Representing Jesus

But if you can do anything have compassion on us and help us.

Mark 9:23

Most will be familiar with this story from Marks’s Gospel.  The disciples have found themselves with a Father and son who they have been unable to help.  Jesus comes down from the ‘mount of transfiguration’ to a crowd surrounding this scene.  This father is desperately seeking deliverance for his son and the nine disciples are unable to cast out the demon, so as he meets Jesus, he seems both hopeful and unsure..

We see this expressed in the words, but... and if....

My thought today revolves around the awesome responsibility we have been given to accurately and faithfully represent Jesus.  

These disciples were not born again, not baptized with the Holy Spirit, but given the authority to preach, heal, and cast out devils in the name of Jesus (representing Jesus).
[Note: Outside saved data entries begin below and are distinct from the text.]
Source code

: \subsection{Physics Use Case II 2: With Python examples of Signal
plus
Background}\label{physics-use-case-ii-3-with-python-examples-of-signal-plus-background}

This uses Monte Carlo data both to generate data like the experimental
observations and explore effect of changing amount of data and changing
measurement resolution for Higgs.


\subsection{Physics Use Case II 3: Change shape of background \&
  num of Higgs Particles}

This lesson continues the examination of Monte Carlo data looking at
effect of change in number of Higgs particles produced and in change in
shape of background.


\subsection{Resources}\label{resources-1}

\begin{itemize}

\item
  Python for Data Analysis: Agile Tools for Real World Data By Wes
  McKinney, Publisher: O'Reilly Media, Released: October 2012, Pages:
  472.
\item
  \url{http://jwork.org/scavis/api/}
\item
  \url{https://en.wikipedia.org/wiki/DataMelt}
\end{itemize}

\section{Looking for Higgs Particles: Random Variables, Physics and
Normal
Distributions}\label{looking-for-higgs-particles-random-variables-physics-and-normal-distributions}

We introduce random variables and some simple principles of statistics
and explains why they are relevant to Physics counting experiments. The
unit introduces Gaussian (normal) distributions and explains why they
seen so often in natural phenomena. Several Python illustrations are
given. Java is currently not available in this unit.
This always gives me pause to consider my personal activities and judge my work extending the Kingdom as a Spirit filled believer.   
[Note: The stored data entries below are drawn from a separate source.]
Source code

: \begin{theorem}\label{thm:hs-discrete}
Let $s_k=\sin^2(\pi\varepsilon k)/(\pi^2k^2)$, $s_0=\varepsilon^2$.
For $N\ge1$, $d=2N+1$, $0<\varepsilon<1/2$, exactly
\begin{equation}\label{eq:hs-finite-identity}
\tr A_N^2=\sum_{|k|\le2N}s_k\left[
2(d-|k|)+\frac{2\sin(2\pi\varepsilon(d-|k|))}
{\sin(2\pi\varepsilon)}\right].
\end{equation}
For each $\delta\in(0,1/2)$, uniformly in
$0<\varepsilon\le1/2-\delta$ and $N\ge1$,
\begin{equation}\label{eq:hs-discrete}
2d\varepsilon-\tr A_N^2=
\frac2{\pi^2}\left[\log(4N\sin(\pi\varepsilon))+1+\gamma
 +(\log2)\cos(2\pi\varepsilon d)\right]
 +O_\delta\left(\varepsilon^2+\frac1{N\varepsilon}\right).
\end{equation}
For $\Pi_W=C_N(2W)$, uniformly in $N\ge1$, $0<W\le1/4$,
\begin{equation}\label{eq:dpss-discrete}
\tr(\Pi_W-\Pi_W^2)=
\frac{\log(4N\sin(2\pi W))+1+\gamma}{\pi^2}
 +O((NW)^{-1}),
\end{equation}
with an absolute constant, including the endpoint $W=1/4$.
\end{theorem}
My thought doesn’t focus on the unbelief of the father, or of Jesus saying “if you can believe, all things are possible to him who believes”, or even the crowd as the “faithless and perverse generation” but rather the inability of the nine to do the assigned works.

Privately, Jesus addresses their question of why they could not cast him out.  It wasn’t for their lack of obedience, rather a need for growth and development of spiritual capacity which could only be developed through prayer and fasting ~

‘This kind goes not out but by prayer and fasting’.
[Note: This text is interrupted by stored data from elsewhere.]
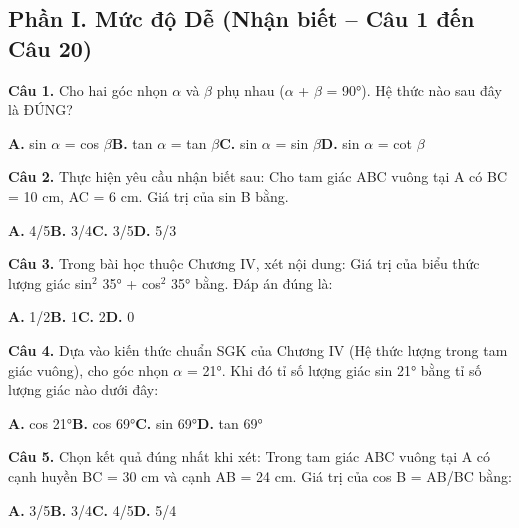 \documentclass[11pt,a4paper]{article}
\begin{document}
\subsection*{\color{accent} Phần I. Mức độ Dễ (Nhận biết -- Câu 1 đến Câu 20)}
\textbf{\color{primary} Câu 1.} Cho hai góc nhọn $\alpha$ và $\beta$ phụ nhau ($\alpha$ + $\beta$ = 90°). Hệ thức nào sau đây là ĐÚNG?\par
\hspace*{1.5em}\textbf{A.} sin $\alpha$ = cos $\beta$\quad\quad \textbf{B.} tan $\alpha$ = tan $\beta$\quad\quad \textbf{C.} sin $\alpha$ = sin $\beta$\quad\quad \textbf{D.} sin $\alpha$ = cot $\beta$\par\vspace{2pt}
\textbf{\color{primary} Câu 2.} Thực hiện yêu cầu nhận biết sau: Cho tam giác ABC vuông tại A có BC = 10 cm, AC = 6 cm. Giá trị của sin B bằng.\par
\hspace*{1.5em}\textbf{A.} 4/5\quad\quad \textbf{B.} 3/4\quad\quad \textbf{C.} 3/5\quad\quad \textbf{D.} 5/3\par\vspace{2pt}
\textbf{\color{primary} Câu 3.} Trong bài học thuộc Chương IV, xét nội dung: Giá trị của biểu thức lượng giác sin$^2$ 35° + cos$^2$ 35° bằng. Đáp án đúng là:\par
\hspace*{1.5em}\textbf{A.} 1/2\quad\quad \textbf{B.} 1\quad\quad \textbf{C.} 2\quad\quad \textbf{D.} 0\par\vspace{2pt}
\textbf{\color{primary} Câu 4.} Dựa vào kiến thức chuẩn SGK của Chương IV (Hệ thức lượng trong tam giác vuông), cho góc nhọn $\alpha$ = 21°. Khi đó tỉ số lượng giác sin 21° bằng tỉ số lượng giác nào dưới đây:\par
\hspace*{1.5em}\textbf{A.} cos 21°\quad\quad \textbf{B.} cos 69°\quad\quad \textbf{C.} sin 69°\quad\quad \textbf{D.} tan 69°\par\vspace{2pt}
\textbf{\color{primary} Câu 5.} Chọn kết quả đúng nhất khi xét: Trong tam giác ABC vuông tại A có cạnh huyền BC = 30 cm và cạnh AB = 24 cm. Giá trị của cos B = AB/BC bằng:\par
\hspace*{1.5em}\textbf{A.} 3/5\quad\quad \textbf{B.} 3/4\quad\quad \textbf{C.} 4/5\quad\quad \textbf{D.} 5/4\par\vspace{2pt}
\end{document}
When John’s disciples asked Jesus the reason of His disciples lack of prayer and fasting, Jesus answered basically, this isn’t the time or season for fasting. 

Jesus answered, “how can the guest of the bridegroom mourn while he is with them? The time will come when the bridegroom will be taken away from them; then they will fast.”  Mt. 9:16

With greater works assigned to the church and the command from Mark 16, how much more today, should his disciples exercise a discipline of prayer and fasting?.  The flesh and its desires must be kept in subjection in order for faith to dominate. There must be a real sense of dependence on God of which prayer is the continual expression.  

I don’t want to be found lacking, unable to righteously express Him in any facet of need I may meet, when I preach Jesus, the need for my dependence upon God grows daily in this hour.